Une fois, je me suis fait prendre, après une soirée bien arrosée, dans une église désacralisée, à Bruxelles, qui est fermée depuis des années. Je suis monté, avec un ami, sur le clocher, puis dans le clocher. Il y avait encore l’électricité, donc toute la machinerie qui fait sonner les cloches. À trois heures du matin, les voisins n’ont sans doute pas apprécié — ou ils ont eu peur : une église qui ne faisait plus de bruit depuis des années qui se met à sonner ! Quand les flics sont arrivés, j’étais en train de jouer de l’orgue… Mais je ne pense pas que c’est ça qui les a fait venir. Les cloches, par contre, une fois que c’est parti… Il y a pas mal d’inertie, en fait : je pensais que ça allait juste faire un « dong » mais une fois que ça balance, ça ne s’arrête plus ! [Rires] Ça s’est fini chez moi avec les flics parce qu’on n’avait pas nos papiers. Mais aucune conséquence : on était rentrés sans effraction (il y avait bien un petit peu d’escalade, mais bon…) C’était quasiment ouvert à tout vent, et on le leur a montré. Ils nous ont fouillés : on n’avait pas d’outils — on a fait ça de manière assez propre ! Et on n’avait rien cassé. Donc, à leur grand regret, ils nous ont laissés partir ! C’était rigolo : on était complètement bourrés !

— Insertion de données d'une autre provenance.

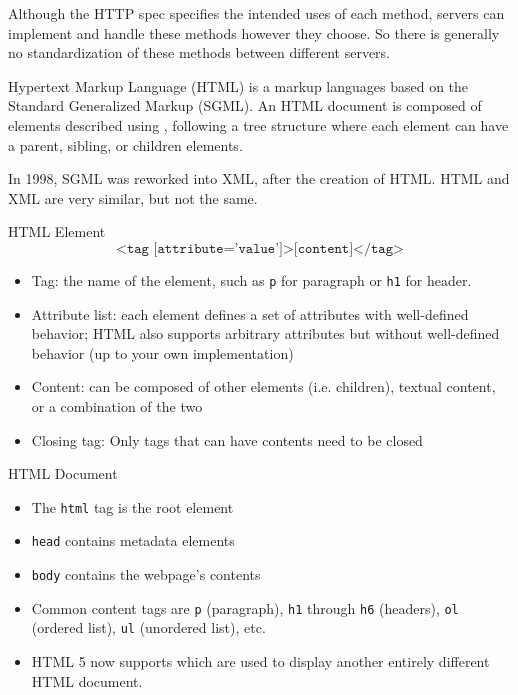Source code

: Although the HTTP spec specifies the intended uses of each method, servers can implement and handle these methods however they choose. So there is generally no standardization of these methods between different servers.

\begin{dfnbox}{Hypertext Markup Language (HTML)}{}
     is a markup languages based on the Standard Generalized Markup (SGML). An HTML document is composed of elements described using , following a tree structure where each element can have a parent, sibling, or children elements.
\end{dfnbox}

In 1998, SGML was reworked into XML, after the creation of HTML. HTML and XML are very similar, but not the same.

\begin{dfnbox}{HTML Element}{}
    \[ \texttt{<tag [attribute='value']>[content]</tag>} \]
    \begin{itemize}
        \item Tag: the name of the element, such as \texttt{p} for paragraph or \texttt{h1} for header.
        \item Attribute list: each element defines a set of attributes with well-defined behavior; HTML also supports arbitrary attributes but without well-defined behavior (up to your own implementation)
        \item Content: can be composed of other elements (i.e. children), textual content, or a combination of the two
        \item Closing tag: Only tags that can have contents need to be closed
    \end{itemize}
\end{dfnbox}

\begin{exbox}{HTML Document}{}
    \begin{itemize}
        \item The \texttt{html} tag is the root element
        \item \texttt{head} contains metadata elements
        \item \texttt{body} contains the webpage's contents
        \item Common content tags are \texttt{p} (paragraph), \texttt{h1} through \texttt{h6} (headers), \texttt{ol} (ordered list), \texttt{ul} (unordered list), etc.
        \item HTML 5 now supports  which are used to display another entirely different HTML document.
    \end{itemize}
\end{exbox}

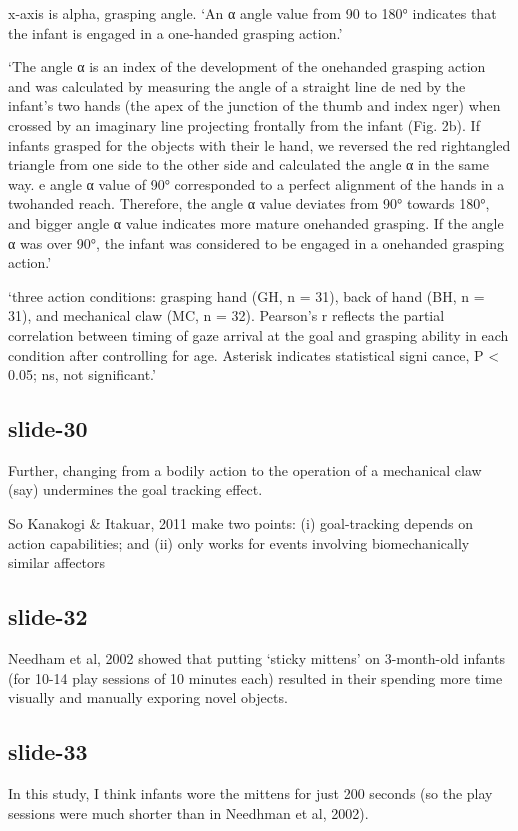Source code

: \documentclass[12pt,\papersize]{extarticle}
\begin{document}
x-axis is alpha, grasping angle. ‘An α angle value from 90 to 180° indicates that the infant
is engaged in a one-handed grasping action.’
 
‘The angle α is an index of the development of the one­handed grasping action and was
calculated by measuring the angle of a straight line de ned by the infant’s two hands (the
apex of the junction of the thumb and index nger) when crossed by an imaginary line
projecting frontally from the infant (Fig. 2b). If infants grasped for the objects with their
le hand, we reversed the red right­angled triangle from one side to the other side and
calculated the angle α in the same way. e angle α value of 90° corresponded to a perfect
alignment of the hands in a two­handed reach. Therefore, the angle α value deviates from 90°
towards 180°, and bigger angle α value indicates more mature one­handed grasping. If the
angle α was over 90°, the infant was considered to be engaged in a one­handed grasping
action.’
 
‘three action conditions: grasping hand (GH, n = 31), back of hand (BH, n = 31), and
mechanical claw (MC, n = 32). Pearson’s r reflects the partial correlation between timing of
gaze arrival at the goal and grasping ability in each condition after controlling for age.
Asterisk indicates statistical signi cance, P < 0.05; ns, not significant.’
 
\subsection{slide-30}
Further, changing from a bodily action to the operation of a mechanical claw
(say) undermines the goal tracking effect.
 
So  Kanakogi \& Itakuar, 2011 make two points:
(i) goal-tracking depends on action capabilities; and 
(ii) only works for events involving biomechanically similar affectors
 
\subsection{slide-32}
Needham et al, 2002 showed that putting ‘sticky mittens’ on 3-month-old infants 
(for 10-14 play sessions of 10 minutes each) resulted in their spending 
more time visually and manually exporing novel objects.
 
\subsection{slide-33}
In this study, I think infants wore the mittens for just 200 seconds
(so the play sessions were much shorter than in Needhman et al, 2002).
 
\end{document}
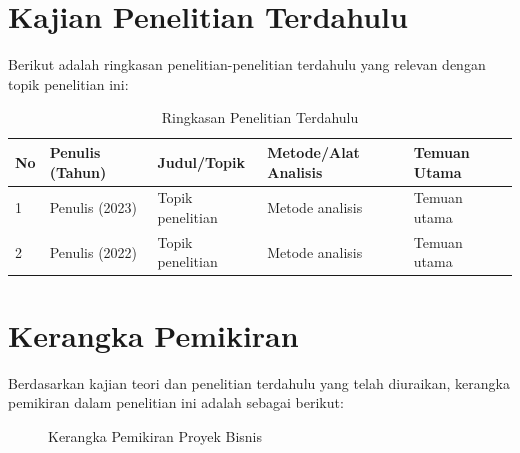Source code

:\section{Kajian Penelitian Terdahulu}
\label{sec:kajian-terdahulu-bisnis}

Berikut adalah ringkasan penelitian-penelitian terdahulu yang relevan dengan topik
penelitian ini:

\begin{table}[H]
\caption{Ringkasan Penelitian Terdahulu}
\label{tab:penelitian-terdahulu-pb}
\begin{isitable}
\begin{tabular}{p{0.5cm} p{3cm} p{4cm} p{3cm} p{3.5cm}}
\toprule
\textbf{No} & \textbf{Penulis (Tahun)} & \textbf{Judul/Topik} & \textbf{Metode/Alat Analisis} & \textbf{Temuan Utama} \\
\midrule
1 & Penulis (2023) & Topik penelitian & Metode analisis & Temuan utama \\
2 & Penulis (2022) & Topik penelitian & Metode analisis & Temuan utama \\
\bottomrule
\end{tabular}
\end{isitable}
\end{table}

\section{Kerangka Pemikiran}
\label{sec:kerangka-bisnis}

Berdasarkan kajian teori dan penelitian terdahulu yang telah diuraikan, kerangka
pemikiran dalam penelitian ini adalah sebagai berikut:

\begin{figure}[H]
\centering
\caption{Kerangka Pemikiran Proyek Bisnis}
\label{fig:kerangka-bisnis}
\end{figure}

Quelle est l’exploration dont tu es le plus fier ?
L’École Vétérinaire. Je suis tombé dessus comme ça, un peu par hasard. Je suis rentré par cette petite fenêtre, dans une cave… C’était tout meublé ! C’était dans son jus depuis, je sais pas… dix, quinze ans ! C’était hallucinant ! Maintenant, il n’y a plus rien, mais faut voir mes photos !
T’es le premier à l’avoir trouvée ?
Oui. Et, bêtement, je l’ai mise sur mon site ! En fait, c’est resté assez longtemps sans que personne n’y aille : j’avais mis que c’était pas accessible ou une connerie comme ça — parce qu’évidemment, tout le monde m’avait demandé où c’était. Puis, j’ai juste lâché l’info à une personne et, à partir de là, ça a été fini ! Je pense que ça a été un des lieux qui ont été le plus visités. Toujours maintenant, ça tourne encore pas mal…

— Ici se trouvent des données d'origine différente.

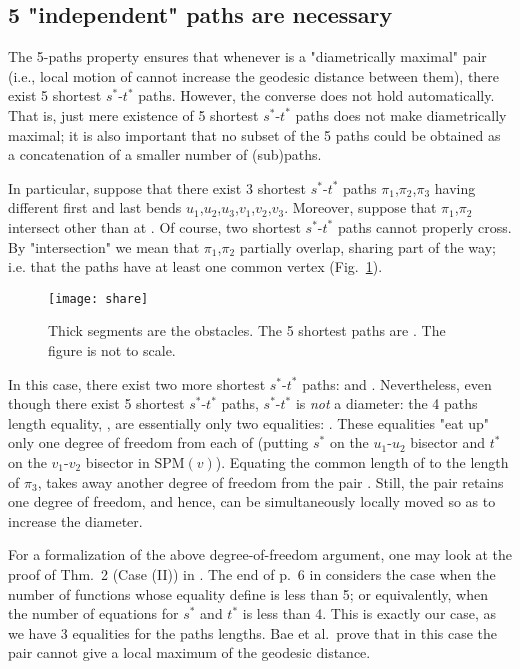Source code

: \documentclass{llncs}
\newif\ifim \imtrue
\newcommand{\e}[1]{\emph{#1}}
\renewcommand\-{\textrm{-}}
\newcommand{\spm}[1]{\ensuremath{\textrm{SPM}(#1)}\xspace}
\renewcommand\ss{\ensuremath{s^*}\xspace}
\renewcommand\tt{\ensuremath{t^*}\xspace}
\newcommand{\uone}{\ensuremath{u_1}\xspace}\newcommand{\utwo}{\ensuremath{u_2}\xspace}\newcommand{\uthree}{\ensuremath{u_3}\xspace}
\newcommand{\vone}{\ensuremath{v_1}\xspace}\newcommand{\vtwo}{\ensuremath{v_2}\xspace}\newcommand{\vthree}{\ensuremath{v_3}\xspace}
\newcommand\pone{\ensuremath{\pi_1}\xspace}\newcommand\ptwo{\ensuremath{\pi_2}\xspace}\newcommand\pthree{\ensuremath{\pi_3}\xspace}
\newcommand\bae{\cite{bae}\xspace}
\begin{document}
\subsection{5 "independent" paths are necessary}

The 5-paths property ensures that whenever  is a "diametrically
maximal" pair \bae (i.e., local motion of  cannot increase the geodesic
distance between them), there exist 5 shortest \ss-\tt paths. However, the
converse does not hold automatically. That is, just mere existence of 5 shortest
\ss-\tt paths does not make  diametrically maximal; it is also
important that no subset of the 5 paths could be obtained as a concatenation of
a smaller number of (sub)paths.

In particular, suppose that there exist 3 shortest \ss-\tt paths
\pone,\ptwo,\pthree having different first and last bends
\uone,\utwo,\uthree,\vone,\vtwo,\vthree. Moreover, suppose that \pone,\ptwo
intersect other than at . Of course, two shortest \ss-\tt paths cannot
properly cross. By "intersection" we mean that \pone,\ptwo partially overlap,
sharing part of the way; i.e. that the paths have at least one common vertex 
(Fig.~\ref{share}).
\begin{figure}\centering
\ifim\texttt{[image: share]}\fi
\caption{Thick segments are the obstacles. The 5 shortest paths are  . The figure is not to scale. }\label{share}
\end{figure}

In this case, there exist two more shortest \ss-\tt paths:
 and .
Nevertheless, even though there exist 5 shortest \ss-\tt paths, \ss-\tt is
\e{not} a diameter: the 4 paths length equality,
, are essentially only two equalities:
. These equalities "eat up" only one
degree of freedom from each of  (putting \ss on the \uone-\utwo bisector
and \tt on the \vone-\vtwo bisector in \spm{v}). Equating the common length of
 to the length of \pthree, takes away another degree of
freedom from the pair . Still, the pair retains one degree of
freedom, and hence,  can be simultaneously locally moved so as to
increase the diameter.

For a formalization of the above degree-of-freedom argument, one may look at the
proof of Thm.~2 (Case (II)) in \bae. The end of p.~6 in \bae considers the case
when the number of functions whose equality define  is less than 5;
or equivalently, when the number of equations for \ss and \tt is less than 4.
This is exactly our case, as we have 3 equalities for the paths lengths. Bae et
al.\ prove that in this case the pair  cannot give a local maximum of
the geodesic distance.
\end{document}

Et celle qui t’a le plus marqué ?
Les asiles psychiatriques aux États-Unis : c’est vraiment, wow, quoi ! J’en rêve encore la nuit ! J’en ai faits, où personne n’était rentré, qui ont été fermés en l’état : t’as tout, même l’atmosphère oppressante. La psychiatrie, c’est déjà assez tabou et là, c’est la psychiatrie d’il y a trente, quarante ans : les camisoles de force, les électrochocs… à l’ancienne, comme dans Vol au-dessus d’un nid de coucou !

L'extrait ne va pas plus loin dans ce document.